Könnt ihr euch noch an diese klitsche namens „adobe“ erinnern, die ja demnächst ihre kunden in die kreativen wolken schicken will, damit sie besser aus allen wolken fallen können, und die zur begleitung dieser tollwütigen idee erstmal ihre ganz besondere datenschutz-kompetenz belegt hat, indem sie ihre kundendaten (und ein paar kwelltexte ihrer produkte) „veröffentlicht“ hat? Und natürlich, indem sie erstmal (offenbar ohne tiefgreifende analyse des vorfalls) über ihre sprechepresser beschwichtigt hat, dass es sich „nur“ um 2,9 milljonen datensätze gehandelt habe. Und später wurde dann klar, dass es wohl doch 38 milljonen datensätze gewesen sind.

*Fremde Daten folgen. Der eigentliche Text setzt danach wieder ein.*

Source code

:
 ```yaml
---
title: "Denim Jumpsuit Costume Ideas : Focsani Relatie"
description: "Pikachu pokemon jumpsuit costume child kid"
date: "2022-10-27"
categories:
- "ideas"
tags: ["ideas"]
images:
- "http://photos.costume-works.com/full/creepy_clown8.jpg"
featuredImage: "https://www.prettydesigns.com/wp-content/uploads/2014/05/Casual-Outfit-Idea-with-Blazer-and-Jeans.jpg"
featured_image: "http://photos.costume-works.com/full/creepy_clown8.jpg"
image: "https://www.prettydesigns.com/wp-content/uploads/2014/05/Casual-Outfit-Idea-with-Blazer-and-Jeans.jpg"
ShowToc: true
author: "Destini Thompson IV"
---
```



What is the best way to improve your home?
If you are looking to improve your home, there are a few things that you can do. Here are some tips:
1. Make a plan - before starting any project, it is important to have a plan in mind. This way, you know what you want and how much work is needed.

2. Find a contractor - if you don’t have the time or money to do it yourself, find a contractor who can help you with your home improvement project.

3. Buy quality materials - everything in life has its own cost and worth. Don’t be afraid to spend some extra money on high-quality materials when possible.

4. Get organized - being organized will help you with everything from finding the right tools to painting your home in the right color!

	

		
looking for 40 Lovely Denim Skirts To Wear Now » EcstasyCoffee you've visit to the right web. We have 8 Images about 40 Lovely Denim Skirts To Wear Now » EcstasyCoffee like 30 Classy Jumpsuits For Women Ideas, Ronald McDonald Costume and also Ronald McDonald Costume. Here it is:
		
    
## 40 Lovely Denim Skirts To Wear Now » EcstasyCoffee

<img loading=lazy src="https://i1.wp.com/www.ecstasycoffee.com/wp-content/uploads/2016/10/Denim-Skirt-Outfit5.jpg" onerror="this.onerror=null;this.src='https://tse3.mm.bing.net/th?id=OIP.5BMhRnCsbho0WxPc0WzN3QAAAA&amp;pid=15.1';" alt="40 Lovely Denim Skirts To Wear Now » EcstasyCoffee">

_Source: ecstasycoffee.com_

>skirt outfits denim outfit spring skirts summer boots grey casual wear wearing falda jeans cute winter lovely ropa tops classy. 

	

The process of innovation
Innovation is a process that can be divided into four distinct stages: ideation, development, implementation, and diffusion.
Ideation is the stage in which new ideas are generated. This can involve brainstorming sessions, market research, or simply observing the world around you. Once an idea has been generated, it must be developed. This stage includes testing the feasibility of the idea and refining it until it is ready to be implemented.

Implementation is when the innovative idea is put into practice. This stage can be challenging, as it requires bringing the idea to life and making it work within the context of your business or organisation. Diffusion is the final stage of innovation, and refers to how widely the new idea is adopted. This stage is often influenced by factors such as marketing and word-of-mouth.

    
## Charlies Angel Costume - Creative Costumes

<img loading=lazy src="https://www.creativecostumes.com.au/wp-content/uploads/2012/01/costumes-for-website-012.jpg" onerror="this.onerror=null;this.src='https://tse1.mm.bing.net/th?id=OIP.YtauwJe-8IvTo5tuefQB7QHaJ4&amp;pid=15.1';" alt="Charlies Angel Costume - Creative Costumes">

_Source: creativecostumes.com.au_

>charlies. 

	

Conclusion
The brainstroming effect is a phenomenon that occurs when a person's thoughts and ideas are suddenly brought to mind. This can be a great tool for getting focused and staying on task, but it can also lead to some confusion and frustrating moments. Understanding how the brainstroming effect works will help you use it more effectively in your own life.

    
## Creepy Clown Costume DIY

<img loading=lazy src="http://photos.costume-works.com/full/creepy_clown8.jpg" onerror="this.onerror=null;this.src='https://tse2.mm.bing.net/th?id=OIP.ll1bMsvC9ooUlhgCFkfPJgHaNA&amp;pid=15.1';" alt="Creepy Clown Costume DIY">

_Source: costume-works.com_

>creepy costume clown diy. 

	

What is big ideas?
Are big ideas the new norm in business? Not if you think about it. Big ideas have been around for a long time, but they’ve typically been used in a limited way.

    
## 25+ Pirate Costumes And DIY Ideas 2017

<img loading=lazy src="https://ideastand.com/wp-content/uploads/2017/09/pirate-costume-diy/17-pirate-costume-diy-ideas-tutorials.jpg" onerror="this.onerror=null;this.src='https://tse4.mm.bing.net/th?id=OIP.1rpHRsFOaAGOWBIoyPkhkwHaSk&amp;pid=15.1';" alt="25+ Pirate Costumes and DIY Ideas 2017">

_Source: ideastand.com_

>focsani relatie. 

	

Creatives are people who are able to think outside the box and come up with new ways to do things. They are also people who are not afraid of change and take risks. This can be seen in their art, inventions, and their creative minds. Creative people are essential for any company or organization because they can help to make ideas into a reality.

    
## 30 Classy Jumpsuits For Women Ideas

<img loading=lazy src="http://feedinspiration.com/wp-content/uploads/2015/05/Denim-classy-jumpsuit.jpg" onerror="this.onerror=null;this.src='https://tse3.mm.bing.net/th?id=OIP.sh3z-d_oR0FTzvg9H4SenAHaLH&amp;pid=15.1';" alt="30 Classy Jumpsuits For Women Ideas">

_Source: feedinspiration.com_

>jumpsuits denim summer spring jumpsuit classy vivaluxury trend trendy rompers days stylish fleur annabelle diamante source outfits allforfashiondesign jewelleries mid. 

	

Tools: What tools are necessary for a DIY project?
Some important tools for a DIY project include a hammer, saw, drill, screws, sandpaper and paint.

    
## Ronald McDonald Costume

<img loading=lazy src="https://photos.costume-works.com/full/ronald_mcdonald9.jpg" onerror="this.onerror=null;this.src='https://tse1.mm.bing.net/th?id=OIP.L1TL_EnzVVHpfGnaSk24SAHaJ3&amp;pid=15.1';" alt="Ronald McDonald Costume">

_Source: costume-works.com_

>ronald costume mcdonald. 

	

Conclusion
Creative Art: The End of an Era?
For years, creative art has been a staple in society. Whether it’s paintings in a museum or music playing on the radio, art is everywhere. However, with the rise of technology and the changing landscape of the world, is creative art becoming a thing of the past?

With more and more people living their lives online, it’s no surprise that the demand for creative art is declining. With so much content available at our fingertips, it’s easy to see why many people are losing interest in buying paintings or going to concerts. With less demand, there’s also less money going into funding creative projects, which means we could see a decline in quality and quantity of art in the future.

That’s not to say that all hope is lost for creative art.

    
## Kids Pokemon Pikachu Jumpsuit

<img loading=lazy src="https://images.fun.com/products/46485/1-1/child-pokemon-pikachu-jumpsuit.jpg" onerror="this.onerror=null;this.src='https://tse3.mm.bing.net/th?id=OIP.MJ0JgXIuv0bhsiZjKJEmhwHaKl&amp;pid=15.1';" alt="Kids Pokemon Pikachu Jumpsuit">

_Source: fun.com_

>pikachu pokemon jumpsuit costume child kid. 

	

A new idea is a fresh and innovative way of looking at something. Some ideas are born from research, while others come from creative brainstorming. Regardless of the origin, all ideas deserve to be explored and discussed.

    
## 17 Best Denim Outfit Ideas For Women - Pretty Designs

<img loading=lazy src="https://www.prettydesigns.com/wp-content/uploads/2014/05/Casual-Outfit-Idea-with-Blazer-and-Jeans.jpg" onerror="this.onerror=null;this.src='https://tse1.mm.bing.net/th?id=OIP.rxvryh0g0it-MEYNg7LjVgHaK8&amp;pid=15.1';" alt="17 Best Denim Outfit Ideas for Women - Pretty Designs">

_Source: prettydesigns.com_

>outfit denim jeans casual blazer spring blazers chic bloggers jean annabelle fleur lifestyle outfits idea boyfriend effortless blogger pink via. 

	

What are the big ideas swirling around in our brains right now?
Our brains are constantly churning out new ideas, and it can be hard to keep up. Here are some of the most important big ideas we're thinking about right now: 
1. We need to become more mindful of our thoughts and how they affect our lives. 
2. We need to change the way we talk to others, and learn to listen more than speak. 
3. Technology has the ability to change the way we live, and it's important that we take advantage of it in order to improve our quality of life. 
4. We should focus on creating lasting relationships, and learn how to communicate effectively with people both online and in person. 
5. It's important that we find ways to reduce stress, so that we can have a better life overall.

Tja, was so eine richtige datenschleuder ist, das weiß eben selbst nicht, welche mengen an daten rausgeschleudert werden. Im moment ist eine datenbank mit sportlichen 153 milljonen kundendatensätzen von „adobe“ im umlauf, das wird ein hochfest für alle spämmer und betrüger dieses planeten. Und es ist nur eine frage der zeit, bis alle verschlüsselt abgelegten passwörter wiederhergestellt sind, und dann wird halt mal durchprobiert, wo überall noch im internetz diese mäjhladresse für registrierungen benutzt wurde, denn sehr viele leute verwenden ja überall das gleiche passwort. Besonders bedauerlich ist das natürlich bei den vielen menschen, die sich gar nicht mehr darüber bewusst sind, dass sie ein benutzerkonto bei „adobe“ haben.

Ach ja, auf einen salt für die speicherung der passwörter hat adobe verzichtet, diese sicherheitsmaßnahme aus den siebziger jahren hat offenbar die für sicherheit zuständigen spezjalexperten bei dieser klitsche überfordert.

Ich wünsche euch auch weiterhin viel spaß in der „cloud“ und beim vertrauen darauf, dass irgendwelche unternehmungen schon auf datenschutz achten und eure privatsfäre respektieren werden!